Regardless Of The Treasury Spread, Gold Positioned To Outperform

 | Nov 10, 2017 06:40AM ET

Traders looking for a steeper yield curve continue to see spreads come in as confidence builds for another rate hike by the Fed next month, while weak convictions persist towards rising inflationary pressures next year. This week, the combination of expectations saw the spread between the 2 and 10-year Treasury yields at its narrowest since November 2007.

Although causation may lie in the eyes of it’s beholder, it does at the very least suggest that collective wisdom believes future inflation will remain subdued, despite a continued tightening in the US labor market, a baker’s trillion in global QE accrued within the system since November 2007 – and a US dollar likely on the backside of it’s cyclical peak.
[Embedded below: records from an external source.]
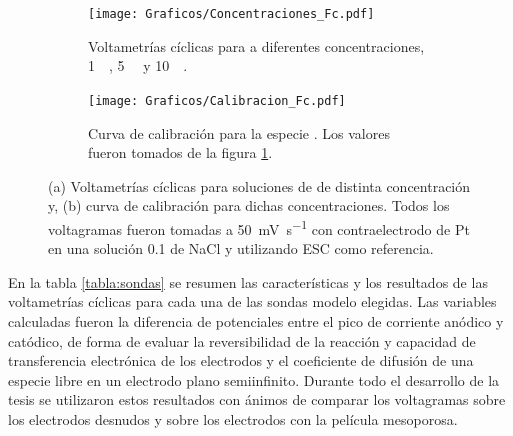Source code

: {{ 	 				%
		 		 \begin{figure}[ht]
		 	      \begin{subfigure}[t]{0.495\textwidth}
		          	\texttt{[image: Graficos/Concentraciones\_Fc.pdf]}
		         	\caption{Voltametrías cíclicas para \fc\space a diferentes concentraciones, \SI{1}{\milli\Molar}, \SI{5}{\milli\Molar} y \SI{10}{\milli\Molar}.}
		          	\label{fig:Fc_a}
		      		\end{subfigure}
		      	 \begin{subfigure}[t]{0.495\textwidth}
		          	\texttt{[image: Graficos/Calibracion\_Fc.pdf]}
		         	\caption{Curva de calibración para la especie \fc. Los valores fueron tomados de la figura \ref{fig:Fc_a}.}
		          	\label{fig:Fc_b}
		      		\end{subfigure}
		      	 \caption[Respuesta electroquímica para \fc]{(a) Voltametrías cíclicas para soluciones de \fc\space de distinta concentración y, (b) curva de calibración para dichas concentraciones. Todos los voltagramas fueron tomadas a \SI{50}{\milli\volt\per\second} con contraelectrodo de Pt en una solución \SI{0.1}{\Molar} de NaCl y utilizando ESC como referencia.}
		      	 \label{Fig:Fc}
	      		 \end{figure}

		 En la tabla \ref{tabla:sondas} se resumen las características y los resultados de las voltametrías cíclicas para cada una de las sondas modelo elegidas. Las variables calculadas fueron la diferencia de potenciales entre el pico de corriente anódico y catódico, de forma de evaluar la reversibilidad de la reacción y capacidad de transferencia electrónica de los electrodos y el coeficiente de difusión de una especie libre en un electrodo plano semiinfinito. Durante todo el desarrollo de la tesis se utilizaron estos resultados con ánimos de comparar los voltagramas sobre los electrodos desnudos y sobre los electrodos con la película mesoporosa.
		  
}}
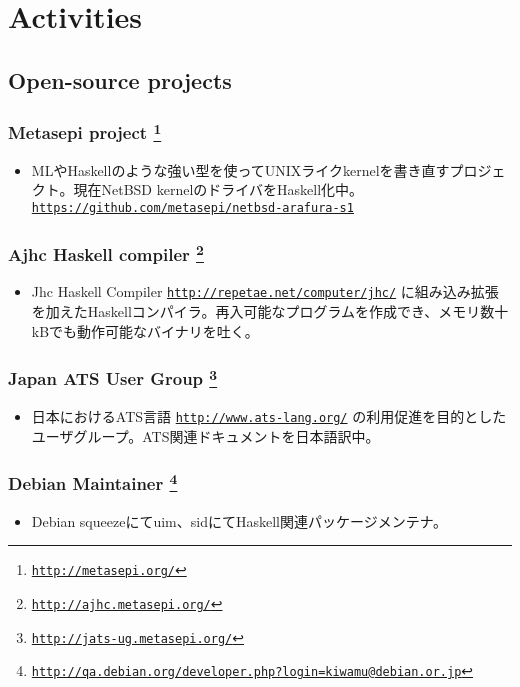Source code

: \documentclass[letterpaper]{article}
\begin{document}
\section*{Activities}

\subsection*{Open-source projects}

\subsubsection*{Metasepi project \footnote{\href{http://metasepi.org/}{\tt http://metasepi.org/}}}
\begin{itemize}
\item MLやHaskellのような強い型を使ってUNIXライクkernelを書き直すプロジェクト。現在NetBSD kernelのドライバをHaskell化中。 \href{https://github.com/metasepi/netbsd-arafura-s1}{\tt https://github.com/metasepi/netbsd-arafura-s1}
\end{itemize}

\subsubsection*{Ajhc Haskell compiler \footnote{\href{http://ajhc.metasepi.org/}{\tt http://ajhc.metasepi.org/}}}
\begin{itemize}
\item Jhc Haskell Compiler \href{http://repetae.net/computer/jhc/}{\tt http://repetae.net/computer/jhc/} に組み込み拡張を加えたHaskellコンパイラ。再入可能なプログラムを作成でき、メモリ数十kBでも動作可能なバイナリを吐く。
\end{itemize}

\subsubsection*{Japan ATS User Group \footnote{\href{http://jats-ug.metasepi.org/}{\tt http://jats-ug.metasepi.org/}}}
\begin{itemize}
\item 日本におけるATS言語 \href{http://www.ats-lang.org/}{\tt http://www.ats-lang.org/} の利用促進を目的としたユーザグループ。ATS関連ドキュメントを日本語訳中。
\end{itemize}

\subsubsection*{Debian Maintainer \footnote{\href{http://qa.debian.org/developer.php?login=kiwamu@debian.or.jp}{\tt http://qa.debian.org/developer.php?login=kiwamu@debian.or.jp}}}
\begin{itemize}
\item Debian squeezeにてuim、sidにてHaskell関連パッケージメンテナ。
\end{itemize}
\end{document}
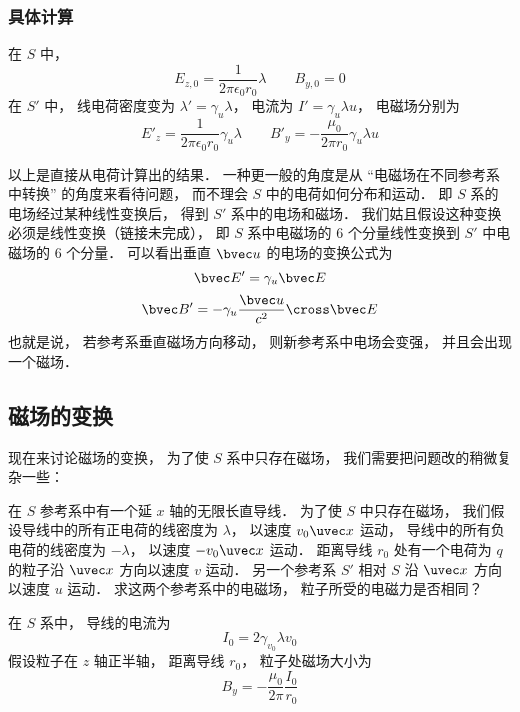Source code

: \subsubsection{具体计算}
在 $S$ 中，
\begin{equation}
E_{z,0} = \frac{1}{2\pi\epsilon_0 r_0} \lambda
\qquad
B_{y,0} = 0
\end{equation}
在 $S'$ 中， 线电荷密度变为 $\lambda' = \gamma_u \lambda$， 电流为 $I' = \gamma_u \lambda u$， 电磁场分别为
\begin{equation}
E'_z = \frac{1}{2\pi\epsilon_0 r_0} \gamma_u \lambda
\qquad
B'_y = -\frac{\mu_0}{2\pi r_0}\gamma_u \lambda u
\end{equation}

以上是直接从电荷计算出的结果． 一种更一般的角度是从 “电磁场在不同参考系中转换” 的角度来看待问题， 而不理会 $S$ 中的电荷如何分布和运动． 即 $S$ 系的电场经过某种线性变换后， 得到 $S'$ 系中的电场和磁场． 我们姑且假设这种变换必须是线性变换（链接未完成）， 即 $S$ 系中电磁场的 6 个分量线性变换到 $S'$ 中电磁场的 6 个分量． 可以看出垂直 $\bvec u$ 的电场的变换公式为
\begin{equation}\label{EMRef_eq5}
\bvec E' = \gamma_u \bvec E
\end{equation}
\begin{equation}\label{EMRef_eq6}
\bvec B' = -\gamma_u \frac{\bvec u}{c^2} \cross \bvec E
\end{equation}
也就是说， 若参考系垂直磁场方向移动， 则新参考系中电场会变强， 并且会出现一个磁场．


\subsection{磁场的变换}
现在来讨论磁场的变换， 为了使 $S$ 系中只存在磁场， 我们需要把问题改的稍微复杂一些：

在 $S$ 参考系中有一个延 $x$ 轴的无限长直导线． 为了使 $S$ 中只存在磁场， 我们假设导线中的所有正电荷的线密度为 $\lambda$， 以速度 $v_0\uvec x$ 运动， 导线中的所有负电荷的线密度为 $-\lambda$，  以速度 $-v_0\uvec x$ 运动． 距离导线 $r_0$ 处有一个电荷为 $q$ 的粒子沿 $\uvec x$ 方向以速度 $v$ 运动． 另一个参考系 $S'$ 相对 $S$ 沿 $\uvec x$ 方向以速度 $u$ 运动． 求这两个参考系中的电磁场， 粒子所受的电磁力是否相同？

在 $S$ 系中， 导线的电流为
\begin{equation}
I_0 = 2 \gamma_{v_0}\lambda v_0
\end{equation}
假设粒子在 $z$ 轴正半轴， 距离导线 $r_0$， 粒子处磁场大小为
\begin{equation}
B_y = -\frac{\mu_0}{2\pi} \frac{I_0}{r_0}
\end{equation}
Nevertheless – and regardless of motivation, the tightening of spreads between shorter and longer-term Treasuries that really began as the Fed floated, then enacted the taper in December 2013, appears to be as stretched as this year’s move in equities to another historic valuation extreme. When the dust settles after the next inevitable pivot, will long-term yields rise faster than the short-end of the curve – because the reach of inflation is greater than the Fed’s capacity to tighten, or will the long-end steepen simply because short-term yields fall faster as rate hike expectations recede? In either case: an economy becoming too hot or an economy turning down – and even a combination of both (i.e. stagflation), gold is positioned to outperform as the benevolent conditions against which the equity markets have advanced with begin to diminish.